[Data shown]
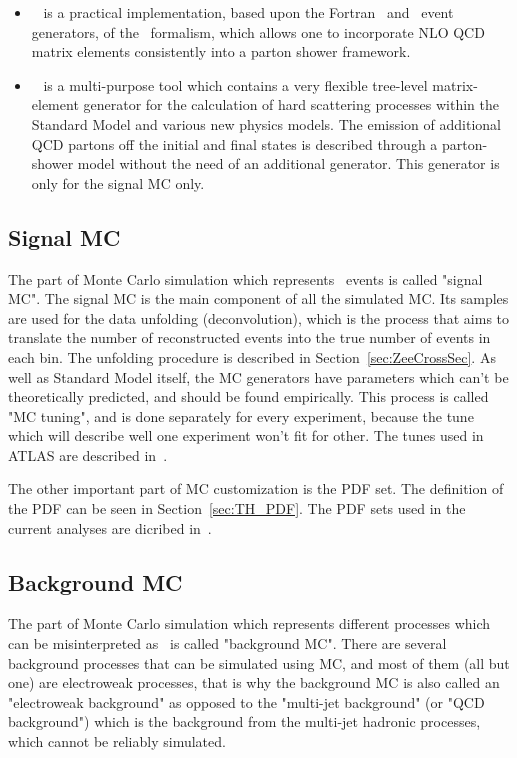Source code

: \begin{itemize}
\item \Mcatnlo~\cite{lib:MC_mcatnlo} is a practical implementation, based upon the Fortran \Herwig\ and \Herwigpp\ event generators, of the \Mcatnlo\ formalism, which allows one to incorporate NLO QCD matrix elements consistently into a parton shower framework.

\item \Sherpa~\cite{lib:MC_sherpa1, lib:MC_sherpa2} is a multi-purpose tool which contains a very flexible tree-level matrix-element generator for the calculation of hard scattering processes within the Standard Model and various new physics models.  The emission of additional QCD partons off  the  initial  and  final  states  is  described through a parton-shower model without the need of an additional generator. This generator is only for the signal MC only.
\end{itemize}

\subsection{Signal MC}

The part of Monte Carlo simulation which represents \Zee\ events is called "signal MC". The signal MC is the main component of all the simulated MC. Its samples are used for the data unfolding (deconvolution), which is the process that aims to translate the number of reconstructed events into the true number of events in each bin. The unfolding procedure is described in Section~\ref{sec:ZeeCrossSec}. As well as Standard Model itself, the MC generators have parameters which can't be theoretically predicted, and should be found empirically. This process is called "MC tuning", and is done separately for every experiment, because the tune which will describe well one experiment won't fit for other. The tunes used in ATLAS are described in~\cite{lib:MC_tune1, lib:MC_tune2}.

The other important part of MC customization is the PDF set. The definition of the PDF can be seen in Section~\ref{sec:TH_PDF}. The PDF sets used in the current analyses are dicribed in~\cite{lib:MC_pdfct10, lib:MC_pdfcteq6l1}.

\subsection{Background MC}

The part of Monte Carlo simulation which represents different processes which can be misinterpreted as \Zee\ is called "background MC". There are several background processes that can be simulated using MC, and most of them (all but one) are electroweak processes, that is why the background MC is also called an "electroweak background" as opposed to the "multi-jet background" (or "QCD background") which is the background from the multi-jet hadronic processes, which cannot be reliably simulated.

[Required action] Take every line above carrying "subsection" and return it.

[Answer to this problem]
\subsection{Signal MC}
\subsection{Background MC}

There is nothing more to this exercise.